El destino de España
«Una futurible victoria de la moderación, entendida solo como gestión, será un fugaz espejismo»
En febrero de 2008, al término de una entrevista en Cuatro con el periodista Iñaki Gabilondo, el entonces presidente del Gobierno, José Luis Rodríguez Zapatero, tuvo un desliz sin advertir que los micrófonos seguían abiertos: confesó a su entrevistador que «lo que pasa es que nos conviene que haya tensión». La confidencia apuntaba a la inminente celebración de elecciones generales, que tendrían lugar al mes siguiente, y rápidamente fue recogida por diferentes medios, generando bastante revuelo por dos motivos. El primero, porque ponía en evidencia la relación de camaradería entre el presidente y el conocido periodista. Y segundo, porque anticipaba una estrategia que pondría punto y final al llamado «espíritu de la transición».
A primera vista, la crispación podría parecer que funcionó. El Partido Socialista ganó aquellas elecciones. Pero lo que en realidad sedujo a muchos votantes fue la prodigalidad del gobierno de Zapatero, que aprovechó que la Gran recesión aún no había golpeado a España para gastar a manos llenas y erigirse como garante del bienestar. Esta prodigalidad, y la propaganda que la acompañó, trasladó la engañosa sensación de que la tormenta perfecta que despuntaba en el horizonte podía quedar en un simple chaparrón gracias a la intervención del gobierno socialista. Sin embargo, como todos sabemos, sucedió justo al revés: la prodigalidad de Zapatero dejó al Estado exhausto y a los españoles, a los pies de los caballos.

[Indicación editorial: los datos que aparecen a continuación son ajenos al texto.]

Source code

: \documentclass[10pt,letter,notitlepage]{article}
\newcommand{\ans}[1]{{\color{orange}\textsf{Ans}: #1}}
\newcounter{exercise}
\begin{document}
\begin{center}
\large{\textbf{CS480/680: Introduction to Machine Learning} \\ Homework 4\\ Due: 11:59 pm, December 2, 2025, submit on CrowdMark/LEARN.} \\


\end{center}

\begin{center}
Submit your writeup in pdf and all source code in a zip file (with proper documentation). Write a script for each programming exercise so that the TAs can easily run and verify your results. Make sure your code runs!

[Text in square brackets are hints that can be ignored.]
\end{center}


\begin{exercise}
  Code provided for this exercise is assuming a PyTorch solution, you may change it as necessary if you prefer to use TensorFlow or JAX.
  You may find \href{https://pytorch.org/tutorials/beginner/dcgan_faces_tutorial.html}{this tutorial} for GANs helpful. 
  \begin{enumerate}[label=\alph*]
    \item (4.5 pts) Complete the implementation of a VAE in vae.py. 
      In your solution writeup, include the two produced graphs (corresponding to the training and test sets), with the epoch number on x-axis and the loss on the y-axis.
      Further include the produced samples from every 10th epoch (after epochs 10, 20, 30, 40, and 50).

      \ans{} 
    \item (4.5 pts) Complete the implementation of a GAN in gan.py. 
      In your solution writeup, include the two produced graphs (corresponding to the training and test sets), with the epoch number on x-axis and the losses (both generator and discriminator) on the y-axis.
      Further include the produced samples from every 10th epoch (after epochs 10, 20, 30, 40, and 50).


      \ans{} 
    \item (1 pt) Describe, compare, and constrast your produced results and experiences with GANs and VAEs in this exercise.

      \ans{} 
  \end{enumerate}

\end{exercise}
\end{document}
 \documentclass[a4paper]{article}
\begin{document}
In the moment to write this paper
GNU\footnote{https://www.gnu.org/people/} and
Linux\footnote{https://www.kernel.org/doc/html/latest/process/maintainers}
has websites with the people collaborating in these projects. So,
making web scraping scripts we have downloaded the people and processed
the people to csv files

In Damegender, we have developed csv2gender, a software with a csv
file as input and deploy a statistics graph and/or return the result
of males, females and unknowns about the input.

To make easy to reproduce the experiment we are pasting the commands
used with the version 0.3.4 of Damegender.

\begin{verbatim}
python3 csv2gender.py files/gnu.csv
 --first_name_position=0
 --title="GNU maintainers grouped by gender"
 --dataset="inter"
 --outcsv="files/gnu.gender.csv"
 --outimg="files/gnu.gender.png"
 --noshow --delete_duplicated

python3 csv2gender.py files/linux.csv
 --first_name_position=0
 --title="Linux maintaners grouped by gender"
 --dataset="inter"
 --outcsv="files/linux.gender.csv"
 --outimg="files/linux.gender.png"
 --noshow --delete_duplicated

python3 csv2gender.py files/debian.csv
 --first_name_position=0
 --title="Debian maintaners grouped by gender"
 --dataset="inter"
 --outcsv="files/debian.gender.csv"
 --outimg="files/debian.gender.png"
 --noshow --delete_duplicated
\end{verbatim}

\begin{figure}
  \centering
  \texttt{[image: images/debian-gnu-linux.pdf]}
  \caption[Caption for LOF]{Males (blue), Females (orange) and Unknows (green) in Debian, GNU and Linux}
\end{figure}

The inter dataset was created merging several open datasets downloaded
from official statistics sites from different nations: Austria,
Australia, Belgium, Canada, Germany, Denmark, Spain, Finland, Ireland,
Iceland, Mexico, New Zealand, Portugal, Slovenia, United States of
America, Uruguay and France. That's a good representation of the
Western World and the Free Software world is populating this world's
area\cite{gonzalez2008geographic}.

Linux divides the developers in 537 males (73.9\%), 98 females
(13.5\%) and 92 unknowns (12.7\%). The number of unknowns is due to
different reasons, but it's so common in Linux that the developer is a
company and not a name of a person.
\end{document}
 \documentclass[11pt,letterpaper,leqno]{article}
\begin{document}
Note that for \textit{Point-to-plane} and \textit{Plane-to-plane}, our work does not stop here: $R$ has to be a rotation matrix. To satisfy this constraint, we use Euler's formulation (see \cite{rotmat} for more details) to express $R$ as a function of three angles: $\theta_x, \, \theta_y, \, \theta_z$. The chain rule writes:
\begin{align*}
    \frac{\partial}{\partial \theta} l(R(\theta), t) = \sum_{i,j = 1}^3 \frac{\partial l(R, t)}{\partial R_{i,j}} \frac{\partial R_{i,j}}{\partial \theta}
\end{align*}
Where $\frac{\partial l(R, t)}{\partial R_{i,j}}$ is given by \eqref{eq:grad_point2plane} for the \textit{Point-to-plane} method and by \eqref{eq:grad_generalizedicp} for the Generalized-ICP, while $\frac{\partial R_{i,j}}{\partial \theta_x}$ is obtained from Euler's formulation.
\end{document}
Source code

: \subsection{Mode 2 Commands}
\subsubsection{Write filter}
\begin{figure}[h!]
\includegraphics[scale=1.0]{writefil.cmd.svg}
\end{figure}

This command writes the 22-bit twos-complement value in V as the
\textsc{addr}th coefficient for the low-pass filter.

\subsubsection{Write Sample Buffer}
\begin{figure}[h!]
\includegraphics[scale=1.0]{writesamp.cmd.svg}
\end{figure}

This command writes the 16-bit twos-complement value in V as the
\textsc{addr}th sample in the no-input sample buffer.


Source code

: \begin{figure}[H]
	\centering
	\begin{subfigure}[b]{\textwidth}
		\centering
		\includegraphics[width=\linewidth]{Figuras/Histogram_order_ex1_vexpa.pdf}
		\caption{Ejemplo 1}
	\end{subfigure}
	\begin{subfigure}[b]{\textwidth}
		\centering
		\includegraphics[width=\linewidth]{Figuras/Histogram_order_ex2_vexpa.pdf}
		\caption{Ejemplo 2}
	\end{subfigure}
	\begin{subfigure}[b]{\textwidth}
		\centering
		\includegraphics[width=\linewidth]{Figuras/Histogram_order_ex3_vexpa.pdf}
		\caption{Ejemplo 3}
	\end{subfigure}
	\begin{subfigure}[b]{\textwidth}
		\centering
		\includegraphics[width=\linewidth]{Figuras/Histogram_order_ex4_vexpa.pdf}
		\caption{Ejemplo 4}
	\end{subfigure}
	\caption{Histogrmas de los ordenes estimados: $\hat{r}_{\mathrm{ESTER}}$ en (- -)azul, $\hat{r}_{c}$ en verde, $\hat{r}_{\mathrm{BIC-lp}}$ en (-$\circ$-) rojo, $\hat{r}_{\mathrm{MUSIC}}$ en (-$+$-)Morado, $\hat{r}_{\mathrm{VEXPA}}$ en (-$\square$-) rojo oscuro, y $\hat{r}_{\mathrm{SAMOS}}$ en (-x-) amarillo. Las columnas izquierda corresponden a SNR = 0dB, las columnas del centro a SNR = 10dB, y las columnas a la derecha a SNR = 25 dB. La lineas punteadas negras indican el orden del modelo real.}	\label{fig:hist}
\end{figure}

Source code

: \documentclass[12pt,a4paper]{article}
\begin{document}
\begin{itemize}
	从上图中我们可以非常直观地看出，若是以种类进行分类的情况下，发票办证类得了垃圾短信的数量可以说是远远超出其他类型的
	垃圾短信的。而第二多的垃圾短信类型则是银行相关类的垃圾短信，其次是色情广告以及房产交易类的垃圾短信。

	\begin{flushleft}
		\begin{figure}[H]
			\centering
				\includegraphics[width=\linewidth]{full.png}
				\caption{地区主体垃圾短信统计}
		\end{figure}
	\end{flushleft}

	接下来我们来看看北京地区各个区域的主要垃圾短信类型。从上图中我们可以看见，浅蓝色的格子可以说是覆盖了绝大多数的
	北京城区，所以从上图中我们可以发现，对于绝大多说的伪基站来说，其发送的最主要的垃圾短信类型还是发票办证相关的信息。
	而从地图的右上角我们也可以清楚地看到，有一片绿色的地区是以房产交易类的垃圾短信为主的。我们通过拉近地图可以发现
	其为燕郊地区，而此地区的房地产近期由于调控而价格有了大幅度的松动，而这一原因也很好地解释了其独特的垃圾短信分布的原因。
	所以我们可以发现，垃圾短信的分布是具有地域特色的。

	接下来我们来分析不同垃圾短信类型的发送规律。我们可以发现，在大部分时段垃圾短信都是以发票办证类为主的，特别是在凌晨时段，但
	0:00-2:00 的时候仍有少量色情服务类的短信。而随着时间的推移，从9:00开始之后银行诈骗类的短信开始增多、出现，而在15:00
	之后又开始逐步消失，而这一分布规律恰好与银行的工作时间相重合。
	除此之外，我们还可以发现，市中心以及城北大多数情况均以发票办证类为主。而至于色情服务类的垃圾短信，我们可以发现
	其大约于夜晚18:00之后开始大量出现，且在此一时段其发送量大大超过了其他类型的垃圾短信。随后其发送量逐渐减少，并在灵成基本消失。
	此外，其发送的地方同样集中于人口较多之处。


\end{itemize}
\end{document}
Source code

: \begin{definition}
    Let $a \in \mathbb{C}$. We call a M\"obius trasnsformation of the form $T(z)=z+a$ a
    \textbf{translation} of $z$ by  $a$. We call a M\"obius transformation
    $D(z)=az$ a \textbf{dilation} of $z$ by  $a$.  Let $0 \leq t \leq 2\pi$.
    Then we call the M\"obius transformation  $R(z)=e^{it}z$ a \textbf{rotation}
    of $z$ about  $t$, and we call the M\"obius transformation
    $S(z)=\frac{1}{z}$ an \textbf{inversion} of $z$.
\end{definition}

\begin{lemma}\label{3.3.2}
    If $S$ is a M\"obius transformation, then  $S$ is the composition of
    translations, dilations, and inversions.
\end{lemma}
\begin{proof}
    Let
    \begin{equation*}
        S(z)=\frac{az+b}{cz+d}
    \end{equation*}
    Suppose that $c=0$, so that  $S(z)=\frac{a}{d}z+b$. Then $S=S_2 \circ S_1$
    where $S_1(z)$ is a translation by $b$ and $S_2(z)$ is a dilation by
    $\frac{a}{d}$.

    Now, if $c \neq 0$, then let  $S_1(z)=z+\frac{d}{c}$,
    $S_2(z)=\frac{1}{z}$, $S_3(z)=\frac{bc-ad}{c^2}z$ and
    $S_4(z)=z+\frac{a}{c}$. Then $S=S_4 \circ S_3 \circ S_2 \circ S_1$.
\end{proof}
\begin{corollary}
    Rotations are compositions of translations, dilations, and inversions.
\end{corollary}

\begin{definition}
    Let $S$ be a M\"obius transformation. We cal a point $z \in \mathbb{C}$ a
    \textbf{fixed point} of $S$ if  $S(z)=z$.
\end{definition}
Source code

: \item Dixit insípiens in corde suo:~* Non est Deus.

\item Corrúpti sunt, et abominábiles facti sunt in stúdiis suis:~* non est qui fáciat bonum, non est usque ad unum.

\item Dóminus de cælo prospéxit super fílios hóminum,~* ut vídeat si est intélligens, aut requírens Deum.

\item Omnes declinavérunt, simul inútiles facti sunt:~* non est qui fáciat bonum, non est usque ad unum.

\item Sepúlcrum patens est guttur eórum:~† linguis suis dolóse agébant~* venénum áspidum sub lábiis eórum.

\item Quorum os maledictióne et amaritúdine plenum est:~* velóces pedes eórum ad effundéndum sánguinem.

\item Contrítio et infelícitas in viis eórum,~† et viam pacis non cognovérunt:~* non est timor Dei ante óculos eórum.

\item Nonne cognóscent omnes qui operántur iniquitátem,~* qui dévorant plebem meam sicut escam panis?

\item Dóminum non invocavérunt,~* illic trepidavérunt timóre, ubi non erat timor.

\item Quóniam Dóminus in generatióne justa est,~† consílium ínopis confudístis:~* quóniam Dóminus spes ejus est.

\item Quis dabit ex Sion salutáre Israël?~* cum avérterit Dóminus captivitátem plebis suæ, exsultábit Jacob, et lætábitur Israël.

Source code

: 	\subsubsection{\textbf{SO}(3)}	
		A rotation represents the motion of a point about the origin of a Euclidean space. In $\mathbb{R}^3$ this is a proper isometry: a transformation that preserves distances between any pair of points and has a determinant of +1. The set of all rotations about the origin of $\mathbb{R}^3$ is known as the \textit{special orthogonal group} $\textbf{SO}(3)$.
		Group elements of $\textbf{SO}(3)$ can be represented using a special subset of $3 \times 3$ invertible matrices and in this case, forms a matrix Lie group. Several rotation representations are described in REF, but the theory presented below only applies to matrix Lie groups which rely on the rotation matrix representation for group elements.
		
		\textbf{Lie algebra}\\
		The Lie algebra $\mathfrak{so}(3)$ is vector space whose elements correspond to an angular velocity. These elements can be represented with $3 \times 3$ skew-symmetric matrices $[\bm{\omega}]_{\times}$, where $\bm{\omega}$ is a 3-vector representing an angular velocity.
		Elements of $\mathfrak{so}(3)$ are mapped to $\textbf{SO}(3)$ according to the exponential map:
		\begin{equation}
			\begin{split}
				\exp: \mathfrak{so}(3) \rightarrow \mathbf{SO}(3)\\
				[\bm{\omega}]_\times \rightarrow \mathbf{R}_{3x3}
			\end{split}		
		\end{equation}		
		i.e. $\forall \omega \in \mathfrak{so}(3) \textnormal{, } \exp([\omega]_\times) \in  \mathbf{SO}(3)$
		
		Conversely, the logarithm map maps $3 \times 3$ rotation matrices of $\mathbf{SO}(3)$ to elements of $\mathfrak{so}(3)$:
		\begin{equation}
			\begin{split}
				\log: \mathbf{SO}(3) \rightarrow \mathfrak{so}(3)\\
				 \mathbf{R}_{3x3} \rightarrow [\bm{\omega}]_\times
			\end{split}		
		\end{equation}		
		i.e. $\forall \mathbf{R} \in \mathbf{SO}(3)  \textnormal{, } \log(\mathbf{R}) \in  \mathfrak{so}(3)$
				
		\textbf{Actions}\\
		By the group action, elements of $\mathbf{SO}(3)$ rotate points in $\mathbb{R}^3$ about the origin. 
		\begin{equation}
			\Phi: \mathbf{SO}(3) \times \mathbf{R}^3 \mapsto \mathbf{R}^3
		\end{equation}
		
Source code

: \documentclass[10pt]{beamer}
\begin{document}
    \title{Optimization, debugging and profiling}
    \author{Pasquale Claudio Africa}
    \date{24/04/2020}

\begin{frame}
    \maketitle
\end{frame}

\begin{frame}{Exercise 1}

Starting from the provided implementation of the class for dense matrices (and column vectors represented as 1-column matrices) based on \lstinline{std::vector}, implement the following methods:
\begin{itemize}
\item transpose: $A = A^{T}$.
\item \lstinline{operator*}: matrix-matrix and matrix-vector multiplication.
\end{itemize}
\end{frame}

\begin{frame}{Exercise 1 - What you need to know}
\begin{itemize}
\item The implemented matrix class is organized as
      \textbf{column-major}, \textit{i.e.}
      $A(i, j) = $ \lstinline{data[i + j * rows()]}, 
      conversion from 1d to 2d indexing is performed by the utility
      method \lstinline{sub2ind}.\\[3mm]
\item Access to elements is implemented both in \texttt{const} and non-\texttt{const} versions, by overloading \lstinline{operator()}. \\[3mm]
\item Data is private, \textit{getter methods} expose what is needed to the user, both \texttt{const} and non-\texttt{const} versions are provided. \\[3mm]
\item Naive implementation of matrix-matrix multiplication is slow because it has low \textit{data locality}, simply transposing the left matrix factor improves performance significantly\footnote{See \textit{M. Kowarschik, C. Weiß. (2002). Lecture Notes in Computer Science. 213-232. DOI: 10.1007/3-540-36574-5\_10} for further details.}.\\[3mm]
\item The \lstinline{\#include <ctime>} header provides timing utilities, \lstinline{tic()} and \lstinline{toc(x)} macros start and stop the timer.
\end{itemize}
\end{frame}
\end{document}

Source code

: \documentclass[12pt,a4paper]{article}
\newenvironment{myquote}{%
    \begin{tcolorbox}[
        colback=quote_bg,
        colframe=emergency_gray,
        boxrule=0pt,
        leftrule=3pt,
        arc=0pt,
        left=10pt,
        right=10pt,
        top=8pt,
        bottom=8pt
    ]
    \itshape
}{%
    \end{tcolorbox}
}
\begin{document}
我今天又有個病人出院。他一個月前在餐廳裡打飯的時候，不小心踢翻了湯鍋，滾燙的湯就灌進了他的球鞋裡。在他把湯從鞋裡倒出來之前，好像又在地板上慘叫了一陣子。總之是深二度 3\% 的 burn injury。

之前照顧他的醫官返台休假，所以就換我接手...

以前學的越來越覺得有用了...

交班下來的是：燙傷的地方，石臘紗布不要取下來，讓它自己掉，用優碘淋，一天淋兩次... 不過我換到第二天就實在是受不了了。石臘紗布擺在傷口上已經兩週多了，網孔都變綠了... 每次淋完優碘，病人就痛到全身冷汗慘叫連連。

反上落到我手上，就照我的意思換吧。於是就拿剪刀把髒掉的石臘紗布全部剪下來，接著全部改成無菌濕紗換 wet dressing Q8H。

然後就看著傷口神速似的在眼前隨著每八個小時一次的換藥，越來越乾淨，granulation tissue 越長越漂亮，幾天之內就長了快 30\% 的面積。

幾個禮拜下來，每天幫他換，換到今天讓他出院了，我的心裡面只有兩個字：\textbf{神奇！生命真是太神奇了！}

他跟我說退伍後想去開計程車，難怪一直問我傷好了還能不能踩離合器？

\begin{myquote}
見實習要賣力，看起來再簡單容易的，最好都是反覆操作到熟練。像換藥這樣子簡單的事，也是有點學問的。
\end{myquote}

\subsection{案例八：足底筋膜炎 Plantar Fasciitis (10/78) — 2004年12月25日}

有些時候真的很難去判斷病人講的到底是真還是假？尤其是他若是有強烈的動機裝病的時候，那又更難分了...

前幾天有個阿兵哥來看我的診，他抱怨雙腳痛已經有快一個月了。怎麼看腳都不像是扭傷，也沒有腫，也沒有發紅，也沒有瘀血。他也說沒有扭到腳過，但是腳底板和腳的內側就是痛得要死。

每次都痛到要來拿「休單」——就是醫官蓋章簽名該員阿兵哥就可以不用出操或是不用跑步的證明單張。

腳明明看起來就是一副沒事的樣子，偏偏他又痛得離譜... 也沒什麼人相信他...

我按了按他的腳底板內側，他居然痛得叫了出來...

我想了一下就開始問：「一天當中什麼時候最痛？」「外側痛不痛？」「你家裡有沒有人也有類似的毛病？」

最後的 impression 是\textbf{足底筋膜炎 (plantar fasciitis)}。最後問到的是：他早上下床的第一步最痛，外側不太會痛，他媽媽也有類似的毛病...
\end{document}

Con todo, lo relevante es que desde que Zapatero impuso la crispación, al Partido Socialista, y a la izquierda en general, ya no le ha bastado con la idea de que la política puede y debe solucionar todos los problemas, lo cual es un error de graves consecuencias: también ha señalado a los adversarios como problema, el obstáculo que impide consumar el milagro de multiplicar los panes y los peces. Y, si la política debe resolver todos los problemas y los adversarios son el problema, por fuerza la política deberá entenderse como la guerra por otros medios.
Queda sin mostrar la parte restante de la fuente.